# [EXERCISE REQUIREMENTS]
Print the line that contains "# Oasis Notifications Library" and every line that follows it in the data below, ending with the final line; include nothing else.

-- DATA RECORDS follows --

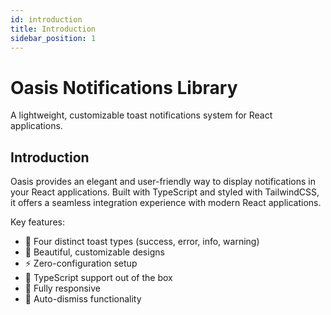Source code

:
 ```yaml
---
id: introduction
title: Introduction
sidebar_position: 1   
---
```


# Oasis Notifications Library

A lightweight, customizable toast notifications system for React applications.

## Introduction

Oasis provides an elegant and user-friendly way to display notifications in your React applications. Built with TypeScript and styled with TailwindCSS, it offers a seamless integration experience with modern React applications.

Key features:
- 🎯 Four distinct toast types (success, error, info, warning)
- 🎨 Beautiful, customizable designs
- ⚡ Zero-configuration setup
- 🔧 TypeScript support out of the box
- 📱 Fully responsive
- 🎉 Auto-dismiss functionality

-- DATA RECORDS concluded --

# [SOLUTION FOR THIS PROBLEM]
# Oasis Notifications Library

A lightweight, customizable toast notifications system for React applications.

## Introduction

Oasis provides an elegant and user-friendly way to display notifications in your React applications. Built with TypeScript and styled with TailwindCSS, it offers a seamless integration experience with modern React applications.

Key features:
- 🎯 Four distinct toast types (success, error, info, warning)
- 🎨 Beautiful, customizable designs
- ⚡ Zero-configuration setup
- 🔧 TypeScript support out of the box
- 📱 Fully responsive
- 🎉 Auto-dismiss functionality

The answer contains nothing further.